Read the original story on: WSJ Blog
Few major mobile wallet providers, save maybe for LevelUp, have done a great job integrating into store loyalty programs. For now, Apple Pay doesn’t work with corporate credit cards or certain co-branded cards tied to loyalty programs. It is crucial for the mobile payment industry to figure out how to combine those elements in order to create a seamless and rewarding shopping experience on mobile that customers actually love to use.
It’s always a good sign when a startup’s technology keeps popping up in your favorite places. We’ve been tracking mobile payments company LevelUp since 2011, but recently it’s become part of our everyday lives as the platform has been adopted by our go-to coffee and salad spots Gregory’s and Fresh & Co.
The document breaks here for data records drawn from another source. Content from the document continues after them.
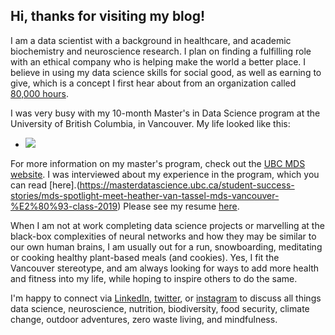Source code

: ## Hi, thanks for visiting my blog!

I am a data scientist with a background in healthcare, and academic biochemistry and neuroscience research. I plan on finding a fulfilling role with an ethical company who is helping make the world a better place. I believe in using my data science skills for social good, as well as earning to give, which is a concept I first hear about from an organization called [80,000 hours](https://80000hours.org/).

I was very busy with my 10-month Master's in Data Science program at the University of British Columbia, in Vancouver. 
My life looked like this:
- ![](https://media.giphy.com/media/ukMiDlCmdv2og/giphy.gif)

For more information on my master's program, check out the [UBC MDS website](https://masterdatascience.ubc.ca/programs/vancouver).
I was interviewed about my experience in the program, which you can read [here].(https://masterdatascience.ubc.ca/student-success-stories/mds-spotlight-meet-heather-van-tassel-mds-vancouver-%E2%80%93-class-2019)
Please see my resume [here]().

When I am not at work completing data science projects or marvelling at the black-box complexities of neural networks and how they may be similar to our own human brains, I am usually out for a run, snowboarding, meditating or cooking healthy plant-based meals (and cookies). Yes, I fit the Vancouver stereotype, and am always looking for ways to add more health and fitness into my life, while hoping to inspire others to do the same. 

I'm happy to connect via [LinkedIn](https://www.linkedin.com/in/heather-van-tassel-49621b3b/), [twitter](https://twitter.com/hvan12), or [instagram](https://www.instagram.com/heathervant/) to discuss all things data science, neuroscience, nutrition, biodiversity, food security, climate change, outdoor adventures, zero waste living, and mindfulness.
LevelUp’s mobile application leverages QR technology to enable local businesses to process mobile transactions via smartphones. Stores place a small box shaped LevelUp scanner at the counter, and customers scan a QR code within their app to process their payment. LevelUp also allows businesses to activate loyalty programs with the platform to reward consumers for repeat visits, first time visits, or spending significant time in a location.
For now the technology is deployed in a number of major cities including Boston, Chicago, Philadelphia, St. Louis, New York City, Atlanta, San Francisco and Seattle. Based on feedback from clients in those cities, LevelUp is seeing increasing demand for white label integration into brands’ existing apps. Data indicates the white label solutions also are most effective for engagement— businesses using LevelUp’s app see 11-14% of users using the platform for payments, while those integrating it into their own apps typically see 24% adoption.
Results like that are competitive to forward-thinking brands like Starbucks, and make LevelUp a great potential solution for any brick and mortar location looking for a plug-and-play payment and loyalty solution. LevelUp is also finding great success with a “Re-Engagement” targeting feature, which allows businesses to lure customers with offers if they haven’t made a payment at a location for a certain amount of time.
The company offers a pay-for-performance model for campaigns reaching out to consumers– typically businesses pay a 25% fee based on the redemption of offers (if a consumer redeems a $10 offer, LevelUp would get paid $2.50). For now Food Services drives most of its businesses, but expect to see Retail follow suit as the company continues to build traction.